• **Supplied records**:
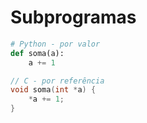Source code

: # Subprogramas

```python
# Python - por valor
def soma(a):
    a += 1
```
```c
// C - por referência
void soma(int *a) {
    *a += 1;
}
```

• **What to produce**:
The data above must be written out again word for word, without its pictures.

• **Expected answer**:
Source code

: # Subprogramas

```python
# Python - por valor
def soma(a):
    a += 1
```
```c
// C - por referência
void soma(int *a) {
    *a += 1;
}
```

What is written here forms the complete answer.